Problematic, expensive and redundant, the standalone CRS and PMS are on borrowed time.

HOW WE GOT HERE
The PMS was born in the late 70s and early 80s on platforms that were, at the time, called mini-computers.  They were only “mini” compared with their predecessor mainframes and had the advantage of not requiring computer rooms with raised floors or IT staffs to run them.  As room racks and NCR4200s were removed, TI-990s, IBM Series-1s, IBM System 34s and others were installed.  At the time, no one envisioned a centralized PMS, and few vendors even offered a multi-property PMS.  They were designed to run inside a single hotel, and that’s what they did.

At about the same time, hotel chains opened central reservations offices, and it didn’t take long before the CRS was created to automate them.  The functionality required was a bit different from the PMS.  The system didn’t need to worry itself with anything that happened after the guest arrived at the hotel, but it did need to allow a call center agent to search for a hotel based on various criteria and provide extremely detailed information on the hotel facilities, inventory and pricing.  It also had to enforce every rule programmatically, leaving no judgment calls to the agent.  Pretty soon the CRSs were connected to global distribution systems (GDSs) and later, online travel agents (OTAs).  Web booking engines appeared soon after the Internet became a reality, and the architecture we have today was largely and firmly established.

WHAT HAS CHANGED
Within the last five years, centralized PMS have become a technical reality.  Cloud computing has caught on, and the attractiveness is compelling. Several chains have now rolled out browser-based PMSs, including Wyndham, Choice, Carlson and others.  For the most part, smaller chains and independents are still using property-based PMSs, but they generally use on-demand (or software as a service – SaaS) reservations and distribution platforms from a variety of vendors.

THE FUTURE
It is hard to imagine a future in which a standalone PMS or CRS makes sense anymore. Ironically, the large hotel chains may be the last ones in the check-in line.  With tens of millions of dollars invested in proprietary CRSs that will not make a good architectural foundation for this new environment,  and with little, if anything, on the market that can scale to thousands of hotels, they are poorly positioned to make the change.  Rather, it is independents and small chains who are poised to be pioneers this time around.
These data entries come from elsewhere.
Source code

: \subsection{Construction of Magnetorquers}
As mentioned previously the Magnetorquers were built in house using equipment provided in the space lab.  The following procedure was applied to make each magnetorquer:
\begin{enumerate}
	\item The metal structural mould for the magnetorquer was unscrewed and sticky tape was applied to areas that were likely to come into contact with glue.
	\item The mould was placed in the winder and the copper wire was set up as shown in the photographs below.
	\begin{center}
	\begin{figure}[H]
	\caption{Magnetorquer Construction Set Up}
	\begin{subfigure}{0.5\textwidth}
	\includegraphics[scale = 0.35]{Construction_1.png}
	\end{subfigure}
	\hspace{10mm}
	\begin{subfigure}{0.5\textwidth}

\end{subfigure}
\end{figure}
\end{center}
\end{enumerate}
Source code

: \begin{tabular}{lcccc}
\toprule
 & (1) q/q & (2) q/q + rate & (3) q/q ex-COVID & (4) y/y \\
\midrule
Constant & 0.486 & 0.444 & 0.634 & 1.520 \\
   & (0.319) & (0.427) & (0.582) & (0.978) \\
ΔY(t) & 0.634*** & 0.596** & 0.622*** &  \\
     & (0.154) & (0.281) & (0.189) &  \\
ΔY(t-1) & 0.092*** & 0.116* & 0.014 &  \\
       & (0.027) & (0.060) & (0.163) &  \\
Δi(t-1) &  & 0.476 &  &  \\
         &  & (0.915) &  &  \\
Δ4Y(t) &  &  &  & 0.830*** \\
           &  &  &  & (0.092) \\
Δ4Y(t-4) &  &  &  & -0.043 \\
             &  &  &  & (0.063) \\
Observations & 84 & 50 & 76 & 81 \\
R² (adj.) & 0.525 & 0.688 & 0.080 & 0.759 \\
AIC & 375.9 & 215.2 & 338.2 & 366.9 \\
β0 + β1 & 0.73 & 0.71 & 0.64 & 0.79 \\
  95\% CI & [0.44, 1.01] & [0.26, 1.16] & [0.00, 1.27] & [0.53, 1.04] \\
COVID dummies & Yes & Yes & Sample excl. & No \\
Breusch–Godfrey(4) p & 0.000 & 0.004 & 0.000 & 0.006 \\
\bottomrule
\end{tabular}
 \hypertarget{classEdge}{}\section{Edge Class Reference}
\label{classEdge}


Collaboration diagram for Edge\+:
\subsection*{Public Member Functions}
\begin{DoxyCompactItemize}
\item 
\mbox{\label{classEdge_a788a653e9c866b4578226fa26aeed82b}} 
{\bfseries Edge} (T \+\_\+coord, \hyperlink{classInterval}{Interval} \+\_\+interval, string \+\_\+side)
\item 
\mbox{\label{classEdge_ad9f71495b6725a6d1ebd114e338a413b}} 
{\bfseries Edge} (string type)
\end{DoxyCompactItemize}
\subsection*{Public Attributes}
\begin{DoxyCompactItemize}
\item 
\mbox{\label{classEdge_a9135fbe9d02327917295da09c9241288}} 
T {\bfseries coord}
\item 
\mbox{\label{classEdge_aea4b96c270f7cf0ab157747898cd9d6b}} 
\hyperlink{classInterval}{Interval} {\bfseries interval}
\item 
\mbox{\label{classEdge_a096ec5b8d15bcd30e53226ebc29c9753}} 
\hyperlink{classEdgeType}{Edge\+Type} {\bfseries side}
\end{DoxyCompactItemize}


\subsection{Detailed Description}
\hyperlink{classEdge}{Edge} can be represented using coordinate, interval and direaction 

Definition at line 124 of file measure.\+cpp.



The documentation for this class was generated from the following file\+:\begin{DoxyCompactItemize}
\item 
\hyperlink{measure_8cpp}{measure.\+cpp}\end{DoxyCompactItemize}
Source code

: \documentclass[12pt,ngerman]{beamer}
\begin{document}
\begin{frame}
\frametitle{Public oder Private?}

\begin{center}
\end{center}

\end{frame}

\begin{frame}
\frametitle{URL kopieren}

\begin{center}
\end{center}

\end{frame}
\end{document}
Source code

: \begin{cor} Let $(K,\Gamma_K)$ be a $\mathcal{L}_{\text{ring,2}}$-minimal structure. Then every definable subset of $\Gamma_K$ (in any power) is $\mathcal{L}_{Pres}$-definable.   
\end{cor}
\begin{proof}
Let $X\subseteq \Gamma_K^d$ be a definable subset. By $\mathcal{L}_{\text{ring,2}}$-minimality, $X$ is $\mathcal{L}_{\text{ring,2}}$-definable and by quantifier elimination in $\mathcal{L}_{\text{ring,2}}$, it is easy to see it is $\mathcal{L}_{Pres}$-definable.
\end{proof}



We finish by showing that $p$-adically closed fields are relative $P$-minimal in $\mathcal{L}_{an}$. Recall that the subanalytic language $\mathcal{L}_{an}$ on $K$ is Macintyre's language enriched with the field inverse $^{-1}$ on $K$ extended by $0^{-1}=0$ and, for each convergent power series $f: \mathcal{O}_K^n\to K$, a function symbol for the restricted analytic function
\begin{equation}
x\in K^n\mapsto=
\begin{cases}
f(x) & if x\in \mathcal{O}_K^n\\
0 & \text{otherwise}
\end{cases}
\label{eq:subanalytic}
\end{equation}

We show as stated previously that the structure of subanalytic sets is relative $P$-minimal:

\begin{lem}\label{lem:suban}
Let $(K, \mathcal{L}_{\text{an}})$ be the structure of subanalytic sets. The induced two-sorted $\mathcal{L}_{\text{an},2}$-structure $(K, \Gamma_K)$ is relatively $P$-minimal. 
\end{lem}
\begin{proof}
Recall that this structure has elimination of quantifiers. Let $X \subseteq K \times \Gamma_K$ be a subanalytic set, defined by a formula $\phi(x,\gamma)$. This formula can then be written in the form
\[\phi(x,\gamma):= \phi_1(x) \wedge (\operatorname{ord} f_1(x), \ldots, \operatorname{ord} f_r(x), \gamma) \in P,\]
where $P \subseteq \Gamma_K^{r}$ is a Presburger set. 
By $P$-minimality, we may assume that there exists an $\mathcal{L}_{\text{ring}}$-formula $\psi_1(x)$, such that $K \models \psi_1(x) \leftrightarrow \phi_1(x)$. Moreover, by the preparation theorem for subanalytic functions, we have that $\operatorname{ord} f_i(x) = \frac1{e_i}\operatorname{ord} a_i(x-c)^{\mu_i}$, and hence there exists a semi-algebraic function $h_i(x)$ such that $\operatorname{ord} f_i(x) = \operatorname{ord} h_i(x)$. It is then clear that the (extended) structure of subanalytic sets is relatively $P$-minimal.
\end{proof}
Are you with an independent hotel in need of a new PMS?  Instead of using different systems and providers for PMS and CRS, why not go with a vendor who can provide a hosted PMS with an integrated Web booking engine and  connectivity to all GDSs and a variety of OTAs?  This vendor will not only provide the software, they will host it, operate it professionally and securely, and charge you based on a subscription or transaction fee.  Are there companies out there today who can do this?  Yes, there are a few.  However, if you are a buyer looking for this combined solution, you should tread carefully.  The products on the market are few, and they are first generation.  It may not be in your best interest to jump into this world too quickly unless you have a tolerance for being on the “bleeding edge.”  However,  these systems are evolving quickly, and the options will be plentiful in the very near future.

If you work for a PMS or CRS vendor, and you don’t have a strategy for this evolution, you should be nervous.  Because, like the room rack vendors of yesteryear, your company will be irrelevant in five years, 10 years at the very most.

So what about our enlightened CIO back at the data center?  He is mesmerized by the blinking lights of the servers, dreaming about a day in the future when one system replaces two.  And he wisely decides that this is not a good time to return to the office and explain this inefficient, costly situation to the CEO.  Rather than shouldering the blame for the result of 40 years of hotel technology, and without a solution ready to replace it, he bides his time and envisions the future.  He starts planning now because that enterprise, integrated, centralized solution is not far off, and the ROI on that project will be magnificent.